Sebenarnya ini bukanlah pertama kalinya saya susur sungai Martapura, sekitar tahun 2010 saya sudah pernah susur sungai Martapura namun dengan tujuan Pulau Kembang. Untuk kali ini susur sungainya dari Soto Banjar Bang Ahmad ke pasar terapung Lok Baintan.
Pasar terapung Lok Baintan adalah pasar terapung asli yang ada sejak jaman dahulu. Saat ini mulai banyak bermunculan juga pasar terapung buatan meniru pasar terapung yang asli. Bahkan tidak hanya di Banjar, namun di kota lain juga saya dengar mulai bermunculan.
Perjalanan dimulai sejak pagi sekitar pukul 6 wita dari rumah saudara saya di Sultan Adam agar saat sampai pasarnya masih ada, katanya kalau kesiangan pasarnya bakal sudah bubar. Sampai Soto Banjar Bang Ahmad saya tidak memperhatikan sudah jam berapa, yang jelas kami langsung menyewa perahu motor untuk diantar ke Lok Baintan (eh maaf yang nyewa saudara saya ๐ ).
Di perjalanan saya hanya bisa sedikit sekali mengabadikan gambar dengan HP, karena malam sebelumnya suami yang saya mintai tolong untuk mencharge HP saya ternyata memasangnya kurang tepat sehingga sama sekali tidak mengisi, jadi baterai saya saat itu sudah di ambang batas akan habis. Jadilah saya lebih banyak merekam dengan mata saya dan lebih menikmati pemandangan alam serta budaya yang begitu menarik untuk disimpan.

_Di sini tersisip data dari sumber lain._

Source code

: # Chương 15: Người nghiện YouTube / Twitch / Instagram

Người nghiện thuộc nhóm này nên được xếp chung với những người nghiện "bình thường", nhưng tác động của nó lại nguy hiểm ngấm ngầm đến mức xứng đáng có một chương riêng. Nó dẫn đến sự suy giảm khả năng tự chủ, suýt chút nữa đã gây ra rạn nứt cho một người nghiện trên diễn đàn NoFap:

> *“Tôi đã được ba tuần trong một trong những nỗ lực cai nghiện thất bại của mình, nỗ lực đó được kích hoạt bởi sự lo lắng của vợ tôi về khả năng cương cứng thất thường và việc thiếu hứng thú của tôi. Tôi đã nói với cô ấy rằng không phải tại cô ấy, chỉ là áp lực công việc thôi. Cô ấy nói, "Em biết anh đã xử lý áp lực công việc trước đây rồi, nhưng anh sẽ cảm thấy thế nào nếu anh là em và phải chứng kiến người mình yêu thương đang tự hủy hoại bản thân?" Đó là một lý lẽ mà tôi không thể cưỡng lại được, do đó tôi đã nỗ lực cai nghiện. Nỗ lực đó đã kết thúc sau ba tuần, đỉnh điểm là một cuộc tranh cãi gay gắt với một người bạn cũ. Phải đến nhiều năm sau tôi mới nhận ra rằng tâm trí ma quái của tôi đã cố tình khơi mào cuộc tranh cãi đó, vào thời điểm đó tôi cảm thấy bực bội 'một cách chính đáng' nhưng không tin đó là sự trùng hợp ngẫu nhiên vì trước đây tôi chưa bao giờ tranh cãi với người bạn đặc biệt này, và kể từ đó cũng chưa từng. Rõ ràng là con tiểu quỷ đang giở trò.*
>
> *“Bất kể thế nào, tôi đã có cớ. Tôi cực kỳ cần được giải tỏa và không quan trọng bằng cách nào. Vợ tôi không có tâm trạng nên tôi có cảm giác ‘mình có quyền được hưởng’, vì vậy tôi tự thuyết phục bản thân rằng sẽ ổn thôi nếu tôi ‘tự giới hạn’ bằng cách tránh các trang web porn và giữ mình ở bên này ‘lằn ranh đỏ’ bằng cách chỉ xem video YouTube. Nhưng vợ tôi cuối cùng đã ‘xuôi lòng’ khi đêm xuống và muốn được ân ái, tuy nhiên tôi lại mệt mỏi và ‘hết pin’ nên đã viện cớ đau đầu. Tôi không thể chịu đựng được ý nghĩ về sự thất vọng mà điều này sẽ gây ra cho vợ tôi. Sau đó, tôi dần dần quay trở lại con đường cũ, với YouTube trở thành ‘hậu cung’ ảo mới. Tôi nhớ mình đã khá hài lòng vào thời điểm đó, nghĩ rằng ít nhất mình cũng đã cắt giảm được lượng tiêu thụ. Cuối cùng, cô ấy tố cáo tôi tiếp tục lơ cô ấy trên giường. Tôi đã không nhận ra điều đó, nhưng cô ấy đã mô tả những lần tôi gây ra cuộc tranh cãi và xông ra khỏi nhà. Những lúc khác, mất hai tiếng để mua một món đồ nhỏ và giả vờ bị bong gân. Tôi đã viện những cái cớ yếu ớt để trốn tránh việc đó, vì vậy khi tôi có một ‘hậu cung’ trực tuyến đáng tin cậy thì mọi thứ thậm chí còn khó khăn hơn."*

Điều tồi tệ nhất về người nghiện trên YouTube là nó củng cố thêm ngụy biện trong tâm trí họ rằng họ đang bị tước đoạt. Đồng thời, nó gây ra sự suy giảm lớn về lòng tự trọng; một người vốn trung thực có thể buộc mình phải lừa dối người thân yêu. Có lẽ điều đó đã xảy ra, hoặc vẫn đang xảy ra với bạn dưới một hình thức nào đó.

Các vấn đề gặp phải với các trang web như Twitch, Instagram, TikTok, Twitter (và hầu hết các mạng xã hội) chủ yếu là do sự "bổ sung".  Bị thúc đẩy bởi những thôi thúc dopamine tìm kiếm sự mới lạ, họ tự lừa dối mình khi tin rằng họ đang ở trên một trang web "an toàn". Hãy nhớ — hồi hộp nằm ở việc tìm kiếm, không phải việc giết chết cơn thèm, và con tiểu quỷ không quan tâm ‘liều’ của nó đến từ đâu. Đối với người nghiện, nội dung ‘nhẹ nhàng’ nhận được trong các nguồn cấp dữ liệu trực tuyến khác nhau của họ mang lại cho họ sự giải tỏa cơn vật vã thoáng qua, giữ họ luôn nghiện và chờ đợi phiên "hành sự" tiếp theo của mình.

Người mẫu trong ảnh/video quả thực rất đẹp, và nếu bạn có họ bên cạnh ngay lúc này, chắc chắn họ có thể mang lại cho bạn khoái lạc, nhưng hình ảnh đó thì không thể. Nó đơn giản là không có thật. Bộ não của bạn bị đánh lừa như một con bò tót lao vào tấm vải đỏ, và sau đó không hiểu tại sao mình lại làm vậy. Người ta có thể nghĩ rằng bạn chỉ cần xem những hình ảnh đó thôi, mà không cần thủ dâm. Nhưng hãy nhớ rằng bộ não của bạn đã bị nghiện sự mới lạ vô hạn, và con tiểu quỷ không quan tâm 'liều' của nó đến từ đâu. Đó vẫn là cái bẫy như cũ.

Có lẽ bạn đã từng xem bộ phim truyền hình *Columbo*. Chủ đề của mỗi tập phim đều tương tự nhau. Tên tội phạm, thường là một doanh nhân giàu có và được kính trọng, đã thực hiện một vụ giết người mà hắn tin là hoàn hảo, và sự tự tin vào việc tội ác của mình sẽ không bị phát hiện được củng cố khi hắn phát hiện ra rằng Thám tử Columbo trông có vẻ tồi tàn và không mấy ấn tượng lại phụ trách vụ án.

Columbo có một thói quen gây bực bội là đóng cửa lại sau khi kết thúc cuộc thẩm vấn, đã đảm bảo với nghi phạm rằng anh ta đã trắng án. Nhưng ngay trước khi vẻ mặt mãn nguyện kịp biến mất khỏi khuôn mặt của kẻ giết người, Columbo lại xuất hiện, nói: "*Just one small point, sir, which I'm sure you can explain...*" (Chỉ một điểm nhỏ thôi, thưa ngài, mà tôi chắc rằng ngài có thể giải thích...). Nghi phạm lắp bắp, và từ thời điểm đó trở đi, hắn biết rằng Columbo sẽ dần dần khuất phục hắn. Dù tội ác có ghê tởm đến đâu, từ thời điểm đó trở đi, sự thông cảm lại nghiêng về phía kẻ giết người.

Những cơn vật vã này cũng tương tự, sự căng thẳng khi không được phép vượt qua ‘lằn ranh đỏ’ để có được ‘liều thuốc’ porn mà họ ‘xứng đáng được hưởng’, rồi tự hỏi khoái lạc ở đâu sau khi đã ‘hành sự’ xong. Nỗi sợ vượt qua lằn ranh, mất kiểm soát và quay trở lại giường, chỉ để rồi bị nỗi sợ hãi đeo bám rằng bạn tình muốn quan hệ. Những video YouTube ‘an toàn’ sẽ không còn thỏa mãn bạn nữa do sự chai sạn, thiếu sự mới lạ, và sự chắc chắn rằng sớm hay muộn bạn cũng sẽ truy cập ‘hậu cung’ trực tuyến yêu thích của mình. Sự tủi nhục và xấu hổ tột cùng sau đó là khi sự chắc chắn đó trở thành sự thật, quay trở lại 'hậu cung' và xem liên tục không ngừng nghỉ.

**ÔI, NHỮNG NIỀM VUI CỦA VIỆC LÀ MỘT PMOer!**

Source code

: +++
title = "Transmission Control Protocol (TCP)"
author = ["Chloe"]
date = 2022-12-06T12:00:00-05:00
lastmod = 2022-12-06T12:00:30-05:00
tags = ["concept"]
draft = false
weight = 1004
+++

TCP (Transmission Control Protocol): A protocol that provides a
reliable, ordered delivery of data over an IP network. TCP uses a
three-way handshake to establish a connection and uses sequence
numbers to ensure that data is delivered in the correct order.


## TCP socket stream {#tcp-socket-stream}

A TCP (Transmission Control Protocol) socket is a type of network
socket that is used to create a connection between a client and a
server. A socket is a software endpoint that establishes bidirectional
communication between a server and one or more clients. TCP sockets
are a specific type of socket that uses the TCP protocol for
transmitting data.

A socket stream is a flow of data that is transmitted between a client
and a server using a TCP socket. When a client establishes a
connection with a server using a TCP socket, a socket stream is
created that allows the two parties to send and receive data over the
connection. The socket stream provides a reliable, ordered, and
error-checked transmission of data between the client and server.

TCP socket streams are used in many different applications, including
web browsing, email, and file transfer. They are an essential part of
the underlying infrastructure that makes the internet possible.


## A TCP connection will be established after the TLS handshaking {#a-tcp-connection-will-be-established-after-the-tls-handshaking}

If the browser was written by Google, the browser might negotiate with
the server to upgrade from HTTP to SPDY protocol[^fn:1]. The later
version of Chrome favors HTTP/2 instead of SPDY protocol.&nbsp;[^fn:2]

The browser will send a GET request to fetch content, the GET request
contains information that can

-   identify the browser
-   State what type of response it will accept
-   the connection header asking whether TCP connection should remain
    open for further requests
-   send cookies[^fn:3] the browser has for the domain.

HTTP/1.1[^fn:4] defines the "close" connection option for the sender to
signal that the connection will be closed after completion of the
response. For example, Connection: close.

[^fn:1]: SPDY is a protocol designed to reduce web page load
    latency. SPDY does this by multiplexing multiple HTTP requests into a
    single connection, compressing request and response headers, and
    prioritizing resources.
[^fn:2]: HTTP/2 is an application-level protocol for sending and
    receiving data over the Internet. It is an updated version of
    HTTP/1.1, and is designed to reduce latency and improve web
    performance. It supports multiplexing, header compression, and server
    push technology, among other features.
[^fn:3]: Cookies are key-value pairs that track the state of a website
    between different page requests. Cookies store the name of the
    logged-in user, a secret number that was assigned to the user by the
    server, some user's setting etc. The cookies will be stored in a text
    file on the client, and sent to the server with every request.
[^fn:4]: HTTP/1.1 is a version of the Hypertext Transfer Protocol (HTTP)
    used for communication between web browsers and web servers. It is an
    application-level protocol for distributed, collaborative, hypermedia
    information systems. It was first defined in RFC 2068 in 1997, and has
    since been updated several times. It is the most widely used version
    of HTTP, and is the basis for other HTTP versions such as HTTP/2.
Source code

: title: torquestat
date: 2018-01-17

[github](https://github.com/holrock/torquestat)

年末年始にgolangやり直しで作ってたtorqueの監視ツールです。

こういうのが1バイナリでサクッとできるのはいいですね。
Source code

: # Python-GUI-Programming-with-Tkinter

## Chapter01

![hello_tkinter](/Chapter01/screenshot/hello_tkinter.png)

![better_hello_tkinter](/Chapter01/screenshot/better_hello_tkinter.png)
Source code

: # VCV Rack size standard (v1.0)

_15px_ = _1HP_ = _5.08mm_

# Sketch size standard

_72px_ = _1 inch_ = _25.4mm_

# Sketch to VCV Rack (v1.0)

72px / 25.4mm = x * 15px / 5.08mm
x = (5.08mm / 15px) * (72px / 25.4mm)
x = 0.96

Di sepanjang perjalanan banyak rumah penduduk berjajar di tepi sungai, rumah mereka adalah rumah panggung yang langsung dibangun di atas sungai. Berbagai aktivitas terlihat dari perahu yang saya naiki, mulai dari mandi di tepi rumah langsung mengambil dari air sungai, anak-anak bermain, hingga ibu-ibu yang sedang mencuci baju. Mereka menggunakan ember yang diberi tali panjang sehingga bisa digunakan mengambil air sungai dari rumahnya yang lebih tinggi. Kupikir pasti setiap orang sungai pintar berenang.
Hal lain yang menarik, karena sungai merupakan jalur transportasi, maka di tepian sungai banyak rambu-rambu lalu lintas seperti halnya di jalan raya (ah lagi-lagi gak ada fotonya, gak seru, hiks). Selain itu menurut saudara saya dulu masih ada transportasi umum jalur sungai, namun sekarang sudah tidak ada lagi, karena kebanyakan rumah juga sudah memiliki perahu sendiri.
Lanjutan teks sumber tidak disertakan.